The TEAM rules that affect this code are:
- Hospitals in selected Core-Based Statistical Areas must participate, and each episode runs from surgery through 30 days after discharge
- Providers continue billing Medicare fee-for-service as usual, and CMS reconciles actual episode spending against a risk-adjusted target price after each performance year
- Reconciliation payments or repayment amounts depend on spending against the target and on a composite quality score that includes readmissions and the THA/TKA patient-reported outcome measure
- Hospitals may enter gain-sharing arrangements with surgeons, which ties surgeon incentives to episode cost and quality performance
TEAM replaces the legacy CJR bundled payment program. For practices at participating hospitals, post-acute utilization and readmissions within 30 days now directly affect the hospital’s reconciliation on every 27130 episode. Episode models layer reconciliation on top of standard fee-for-service, but claims still flow through the CPT coding system line by line before CMS trues up spending.

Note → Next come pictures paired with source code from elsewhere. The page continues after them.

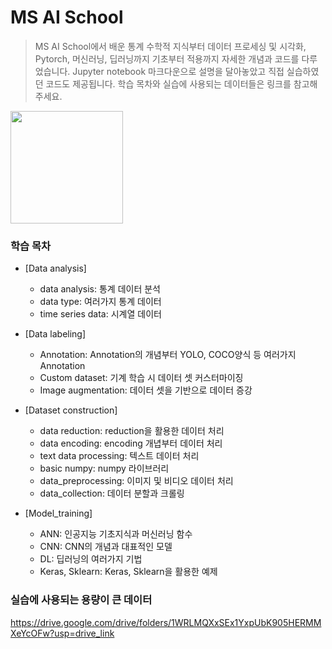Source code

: # MS AI School
> MS AI School에서 배운 통계 수학적 지식부터 데이터 프로세싱 및 시각화, Pytorch, 머신러닝, 딥러닝까지 기초부터 적용까지 자세한 개념과 코드를 다루었습니다. Jupyter notebook 마크다운으로 설명을 달아놓았고 직접 실습하였던 코드도 제공됩니다. 학습 목차와 실습에 사용되는 데이터들은 링크를 참고해주세요.

[<img src="/Users/sang-yun/Desktop/MS_image.jpeg" width="180" height="180">](https://www.elsewhen.com/)

### 학습 목차
- [Data analysis]
    - data analysis: 통계 데이터 분석
    - data type: 여러가지 통계 데이터
    - time series data: 시계열 데이터

- [Data labeling]
    - Annotation: Annotation의 개념부터 YOLO, COCO양식 등 여러가지 Annotation
    - Custom dataset: 기계 학습 시 데이터 셋 커스터마이징
    - Image augmentation: 데이터 셋을 기반으로 데이터 증강

- [Dataset construction]
    - data reduction: reduction을 활용한 데이터 처리
    - data encoding: encoding 개녑부터 데이터 처리
    - text data processing: 텍스트 데이터 처리
    - basic numpy: numpy 라이브러리
    - data_preprocessing: 이미지 및 비디오 데이터 처리
    - data_collection: 데이터 분할과 크롤링

- [Model_training]
    - ANN: 인공지능 기초지식과 머신러닝 함수
    - CNN: CNN의 개념과 대표적인 모델
    - DL: 딥러닝의 여러가지 기법
    - Keras, Sklearn: Keras, Sklearn을 활용한 예제

### 실습에 사용되는 용량이 큰 데이터
https://drive.google.com/drive/folders/1WRLMQXxSEx1YxpUbK905HERMMXeYcOFw?usp=drive_link
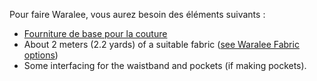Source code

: Pour faire Waralee, vous aurez besoin des éléments suivants :

-   [Fourniture de base pour la couture](/docs/sewing/basic-sewing-supplies)
-   About 2 meters (2.2 yards) of a suitable fabric ([see Waralee Fabric options](/docs/patterns/waralee/fabric/))
-   Some interfacing for the waistband and pockets (if making pockets).
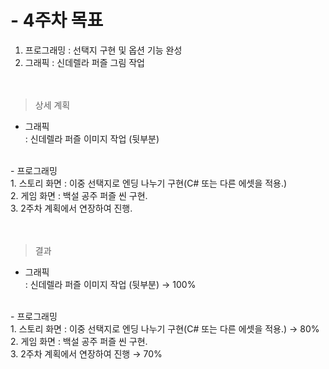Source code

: # - 4주차 목표
1. 프로그래밍 : 선택지 구현 및 옵션 기능 완성 <br>
2. 그래픽 : 신데렐라 퍼즐 그림 작업 <br>
<br><br>

> 상세 계획 
- 그래픽<br>
: 신데렐라 퍼즐 이미지 작업 (뒷부분)<br>
<br>
- 프로그래밍<br>
1. 스토리 화면 : 이중 선택지로 엔딩 나누기 구현(C# 또는 다른 에셋을 적용.)<br>
2. 게임 화면 : 백설 공주 퍼즐 씬 구현.<br>
3. 2주차 계획에서 연장하여 진행.<br>
<br><br>

> 결과
- 그래픽<br>
: 신데렐라 퍼즐 이미지 작업 (뒷부분) → 100%<br>
<br>
- 프로그래밍<br>
1. 스토리 화면 : 이중 선택지로 엔딩 나누기 구현(C# 또는 다른 에셋을 적용.) → 80%<br>
2. 게임 화면 : 백설 공주 퍼즐 씬 구현.<br>
3. 2주차 계획에서 연장하여 진행 → 70%<br>
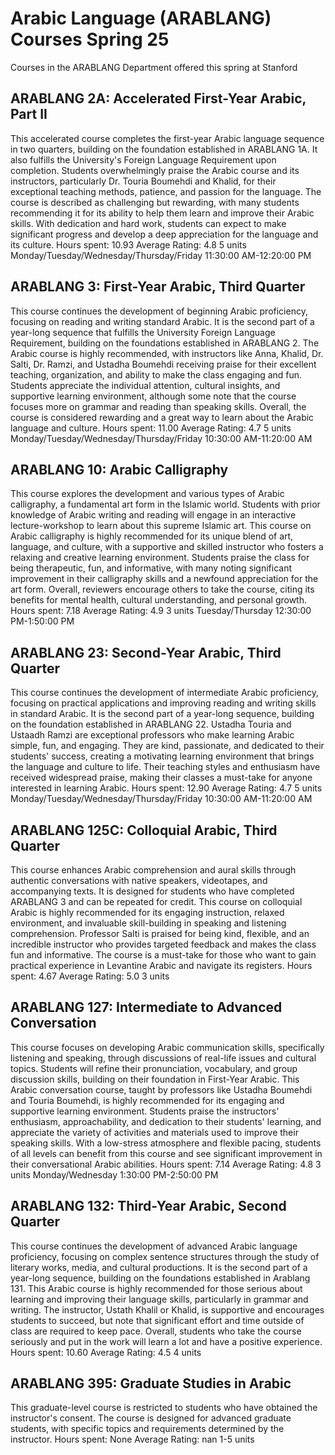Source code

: # Arabic Language (ARABLANG) Courses Spring 25 
Courses in the ARABLANG Department offered this spring at Stanford
 ## ARABLANG 2A: Accelerated First-Year Arabic, Part II
This accelerated course completes the first-year Arabic language sequence in two quarters, building on the foundation established in ARABLANG 1A. It also fulfills the University's Foreign Language Requirement upon completion.
Students overwhelmingly praise the Arabic course and its instructors, particularly Dr. Touria Boumehdi and Khalid, for their exceptional teaching methods, patience, and passion for the language. The course is described as challenging but rewarding, with many students recommending it for its ability to help them learn and improve their Arabic skills. With dedication and hard work, students can expect to make significant progress and develop a deep appreciation for the language and its culture.
Hours spent: 10.93
Average Rating: 4.8
5 units
Monday/Tuesday/Wednesday/Thursday/Friday 11:30:00 AM-12:20:00 PM
## ARABLANG 3: First-Year Arabic, Third Quarter
This course continues the development of beginning Arabic proficiency, focusing on reading and writing standard Arabic. It is the second part of a year-long sequence that fulfills the University Foreign Language Requirement, building on the foundations established in ARABLANG 2.
The Arabic course is highly recommended, with instructors like Anna, Khalid, Dr. Salti, Dr. Ramzi, and Ustadha Boumehdi receiving praise for their excellent teaching, organization, and ability to make the class engaging and fun. Students appreciate the individual attention, cultural insights, and supportive learning environment, although some note that the course focuses more on grammar and reading than speaking skills. Overall, the course is considered rewarding and a great way to learn about the Arabic language and culture.
Hours spent: 11.00
Average Rating: 4.7
5 units
Monday/Tuesday/Wednesday/Thursday/Friday 10:30:00 AM-11:20:00 AM
## ARABLANG 10: Arabic Calligraphy
This course explores the development and various types of Arabic calligraphy, a fundamental art form in the Islamic world. Students with prior knowledge of Arabic writing and reading will engage in an interactive lecture-workshop to learn about this supreme Islamic art.
This course on Arabic calligraphy is highly recommended for its unique blend of art, language, and culture, with a supportive and skilled instructor who fosters a relaxing and creative learning environment. Students praise the class for being therapeutic, fun, and informative, with many noting significant improvement in their calligraphy skills and a newfound appreciation for the art form. Overall, reviewers encourage others to take the course, citing its benefits for mental health, cultural understanding, and personal growth.
Hours spent: 7.18
Average Rating: 4.9
3 units
Tuesday/Thursday 12:30:00 PM-1:50:00 PM
## ARABLANG 23: Second-Year Arabic, Third Quarter
This course continues the development of intermediate Arabic proficiency, focusing on practical applications and improving reading and writing skills in standard Arabic. It is the second part of a year-long sequence, building on the foundation established in ARABLANG 22.
Ustadha Touria and Ustaadh Ramzi are exceptional professors who make learning Arabic simple, fun, and engaging. They are kind, passionate, and dedicated to their students' success, creating a motivating learning environment that brings the language and culture to life. Their teaching styles and enthusiasm have received widespread praise, making their classes a must-take for anyone interested in learning Arabic.
Hours spent: 12.90
Average Rating: 4.7
5 units
Monday/Tuesday/Wednesday/Thursday/Friday 10:30:00 AM-11:20:00 AM
## ARABLANG 125C: Colloquial Arabic, Third Quarter
This course enhances Arabic comprehension and aural skills through authentic conversations with native speakers, videotapes, and accompanying texts. It is designed for students who have completed ARABLANG 3 and can be repeated for credit.
This course on colloquial Arabic is highly recommended for its engaging instruction, relaxed environment, and invaluable skill-building in speaking and listening comprehension. Professor Salti is praised for being kind, flexible, and an incredible instructor who provides targeted feedback and makes the class fun and informative. The course is a must-take for those who want to gain practical experience in Levantine Arabic and navigate its registers.
Hours spent: 4.67
Average Rating: 5.0
3 units
## ARABLANG 127: Intermediate to Advanced  Conversation
This course focuses on developing Arabic communication skills, specifically listening and speaking, through discussions of real-life issues and cultural topics. Students will refine their pronunciation, vocabulary, and group discussion skills, building on their foundation in First-Year Arabic.
This Arabic conversation course, taught by professors like Ustadha Boumehdi and Touria Boumehdi, is highly recommended for its engaging and supportive learning environment. Students praise the instructors' enthusiasm, approachability, and dedication to their students' learning, and appreciate the variety of activities and materials used to improve their speaking skills. With a low-stress atmosphere and flexible pacing, students of all levels can benefit from this course and see significant improvement in their conversational Arabic abilities.
Hours spent: 7.14
Average Rating: 4.8
3 units
Monday/Wednesday 1:30:00 PM-2:50:00 PM
## ARABLANG 132: Third-Year Arabic, Second Quarter
This course continues the development of advanced Arabic language proficiency, focusing on complex sentence structures through the study of literary works, media, and cultural productions. It is the second part of a year-long sequence, building on the foundations established in Arablang 131.
This Arabic course is highly recommended for those serious about learning and improving their language skills, particularly in grammar and writing. The instructor, Ustath Khalil or Khalid, is supportive and encourages students to succeed, but note that significant effort and time outside of class are required to keep pace. Overall, students who take the course seriously and put in the work will learn a lot and have a positive experience.
Hours spent: 10.60
Average Rating: 4.5
4 units
## ARABLANG 395: Graduate Studies in Arabic
This graduate-level course is restricted to students who have obtained the instructor's consent. The course is designed for advanced graduate students, with specific topics and requirements determined by the instructor.
Hours spent: None
Average Rating: nan
1-5 units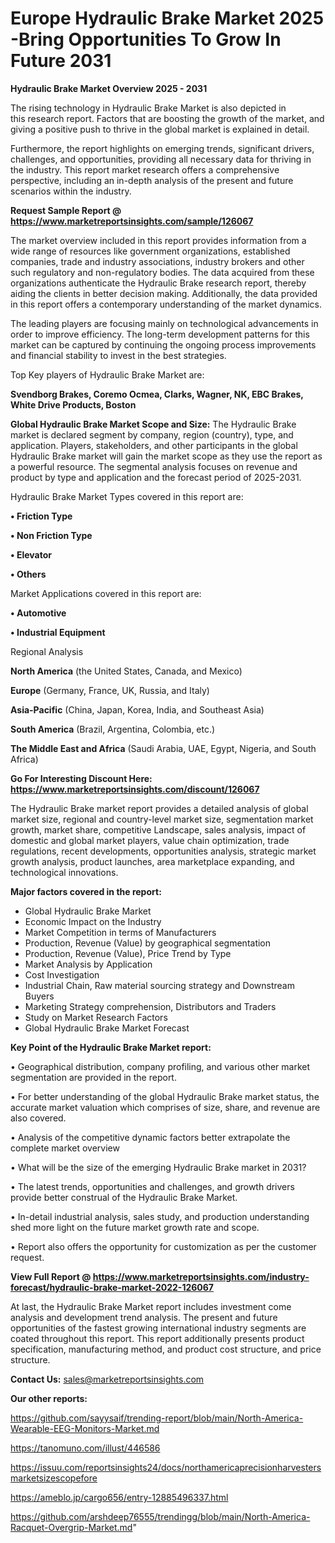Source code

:  # Europe Hydraulic Brake Market 2025 -Bring Opportunities To Grow In Future 2031

<Strong> Hydraulic Brake Market Overview 2025 - 2031</strong>

The rising technology in Hydraulic Brake Market is also depicted in this research report. Factors that are boosting the growth of the market, and giving a positive push to thrive in the global market is explained in detail.

Furthermore, the report highlights on emerging trends, significant drivers, challenges, and opportunities, providing all necessary data for thriving in the industry. This report market research offers a comprehensive perspective, including an in-depth analysis of the present and future scenarios within the industry.

<strong>Request Sample Report @ <a href=https://www.marketreportsinsights.com/sample/126067>https://www.marketreportsinsights.com/sample/126067</a></strong>

The market overview included in this report provides information from a wide range of resources like government organizations, established companies, trade and industry associations, industry brokers and other such regulatory and non-regulatory bodies. The data acquired from these organizations authenticate the Hydraulic Brake research report, thereby aiding the clients in better decision making. Additionally, the data provided in this report offers a contemporary understanding of the market dynamics.

The leading players are focusing mainly on technological advancements in order to improve efficiency. The long-term development patterns for this market can be captured by continuing the ongoing process improvements and financial stability to invest in the best strategies.

Top Key players of Hydraulic Brake Market are:

<strong>Svendborg Brakes, Coremo Ocmea, Clarks, Wagner, NK, EBC Brakes, White Drive Products, Boston</strong>

<strong><b>Global Hydraulic Brake Market Scope and Size:</b></strong>
The Hydraulic Brake market is declared segment by company, region (country), type, and application. Players, stakeholders, and other participants in the global Hydraulic Brake market will gain the market scope as they use the report as a powerful resource. The segmental analysis focuses on revenue and product by type and application and the forecast period of 2025-2031.

Hydraulic Brake Market Types covered in this report are:

<strong>• Friction Type

• Non Friction Type

• Elevator

• Others</strong>

Market Applications covered in this report are:

<strong>• Automotive

• Industrial Equipment</strong> 

Regional Analysis

<strong>North America</strong> (the United States, Canada, and Mexico)

<strong>Europe</strong> (Germany, France, UK, Russia, and Italy)

<strong>Asia-Pacific</strong> (China, Japan, Korea, India, and Southeast Asia)

<strong>South America</strong> (Brazil, Argentina, Colombia, etc.)

<strong>The Middle East and Africa</strong> (Saudi Arabia, UAE, Egypt, Nigeria, and South Africa)

<strong>Go For Interesting Discount Here: <a href=https://www.marketreportsinsights.com/discount/126067>https://www.marketreportsinsights.com/discount/126067</a></strong>

The Hydraulic Brake market report provides a detailed analysis of global market size, regional and country-level market size, segmentation market growth, market share, competitive Landscape, sales analysis, impact of domestic and global market players, value chain optimization, trade regulations, recent developments, opportunities analysis, strategic market growth analysis, product launches, area marketplace expanding, and technological innovations.

<strong><b>Major factors covered in the report:</b></strong>
<ul>
  <li>Global Hydraulic Brake Market </li>
  <li>Economic Impact on the Industry</li>
  <li>Market Competition in terms of Manufacturers</li>
  <li>Production, Revenue (Value) by geographical segmentation</li>
  <li>Production, Revenue (Value), Price Trend by Type</li>
  <li>Market Analysis by Application</li>
  <li>Cost Investigation</li>
  <li>Industrial Chain, Raw material sourcing strategy and Downstream Buyers</li>
  <li>Marketing Strategy comprehension, Distributors and Traders</li>
  <li>Study on Market Research Factors</li>
  <li>Global Hydraulic Brake Market Forecast</li>
</ul>

<strong><b>Key Point of the Hydraulic Brake Market report:</b></strong>

• Geographical distribution, company profiling, and various other market segmentation are provided in the report.

• For better understanding of the global Hydraulic Brake market status, the accurate market valuation which comprises of size, share, and revenue are also covered.

• Analysis of the competitive dynamic factors better extrapolate the complete market overview

• What will be the size of the emerging Hydraulic Brake market in 2031?

• The latest trends, opportunities and challenges, and growth drivers provide better construal of the Hydraulic Brake Market.

• In-detail industrial analysis, sales study, and production understanding shed more light on the future market growth rate and scope.

• Report also offers the opportunity for customization as per the customer request.

<strong><b>View Full Report @ <a href=https://www.marketreportsinsights.com/industry-forecast/hydraulic-brake-market-2022-126067>https://www.marketreportsinsights.com/industry-forecast/hydraulic-brake-market-2022-126067</a></b></strong>


At last, the Hydraulic Brake Market report includes investment come analysis and development trend analysis. The present and future opportunities of the fastest growing international industry segments are coated throughout this report. This report additionally presents product specification, manufacturing method, and product cost structure, and price structure.

<strong>Contact Us:</strong>
sales@marketreportsinsights.com

<strong>Our other reports:</strong>

<a href=https://github.com/sayysaif/trending-report/blob/main/North-America-Wearable-EEG-Monitors-Market.md>https://github.com/sayysaif/trending-report/blob/main/North-America-Wearable-EEG-Monitors-Market.md</a>

<a href=https://tanomuno.com/illust/446586>https://tanomuno.com/illust/446586</a>

<a href=https://issuu.com/reportsinsights24/docs/northamericaprecisionharvestersmarketsizescopefore>https://issuu.com/reportsinsights24/docs/northamericaprecisionharvestersmarketsizescopefore</a>

<a href=https://ameblo.jp/cargo656/entry-12885496337.html>https://ameblo.jp/cargo656/entry-12885496337.html</a>

<a href=https://github.com/arshdeep76555/trendingg/blob/main/North-America-Racquet-Overgrip-Market.md>https://github.com/arshdeep76555/trendingg/blob/main/North-America-Racquet-Overgrip-Market.md</a>"
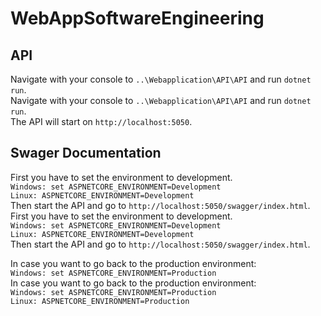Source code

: # WebAppSoftwareEngineering

## API

Navigate with your console to `..\Webapplication\API\API` and run `dotnet run`.<br/>
Navigate with your console to `..\Webapplication\API\API` and run `dotnet run`.<br/>
The API will start on `http://localhost:5050`.<br/>

## Swager Documentation

First you have to set the environment to development.<br/> 
    `Windows: set ASPNETCORE_ENVIRONMENT=Development`<br/>
    `Linux: ASPNETCORE_ENVIRONMENT=Development`<br/>
Then start the API and go to `http://localhost:5050/swagger/index.html`.<br/>
First you have to set the environment to development.<br/> 
    `Windows: set ASPNETCORE_ENVIRONMENT=Development`<br/>
    `Linux: ASPNETCORE_ENVIRONMENT=Development`<br/>
    Then start the API and go to `http://localhost:5050/swagger/index.html`.<br/>

In case you want to go back to the production environment:<br/>
    `Windows: set ASPNETCORE_ENVIRONMENT=Production`<br/>
In case you want to go back to the production environment:<br/>
    `Windows: set ASPNETCORE_ENVIRONMENT=Production`<br/>
    `Linux: ASPNETCORE_ENVIRONMENT=Production`<br/>
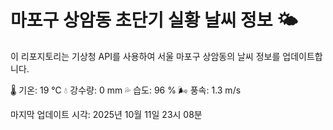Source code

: 
# 마포구 상암동 초단기 실황 날씨 정보 🌤️

이 리포지토리는 기상청 API를 사용하여 서울 마포구 상암동의 날씨 정보를 업데이트합니다. 

🌡️ 기온: 19 ℃
💧 강수량: 0 mm
💦 습도: 96 %
🌬️ 풍속: 1.3 m/s

마지막 업데이트 시각: 2025년 10월 11일 23시 08분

90-Day Global Period, Modifier 58 Staged-Procedure Rules, and Split Care (54/55) Billing
CPT code 27130 carries a 90-day global period that includes routine post-operative care. Global-period returns and transferred care each have a specific modifier.
The global-period rules are:
- Routine post-operative visits within 90 days are included in the 27130 payment
- A staged or planned procedure during the global period, such as a staged bilateral second hip, uses modifier 58
- An unplanned related return to the operating room uses modifier 78, and an unrelated procedure uses modifier 79
- Split care uses modifier 54 for the surgeon and modifier 55 for the physician who assumes post-operative management, with the transfer date documented

Top Reasons For Denials Specific To 27130 & Quick Remedies
- 27130 Billed When Prior Hip Surgery Exists: Prevent by confirming the hip’s surgical history at coding and routing conversions to 27132 and revisions to 27134, 27137, or 27138.
- Missing Conservative-Treatment-Failure Documentation: Prevent by attaching the conservative trial, imaging, and functional-limitation records to elective authorization requests.
- Site-of-Service Mismatch: Prevent by documenting the two-midnight expectation before inpatient admission and billing uncomplicated same-day cases as outpatient.
- Missing or Wrong Laterality or Bilateral Format: Prevent by appending RT or LT per payer rules and confirming whether the payer wants modifier 50 on one line or two RT and LT lines.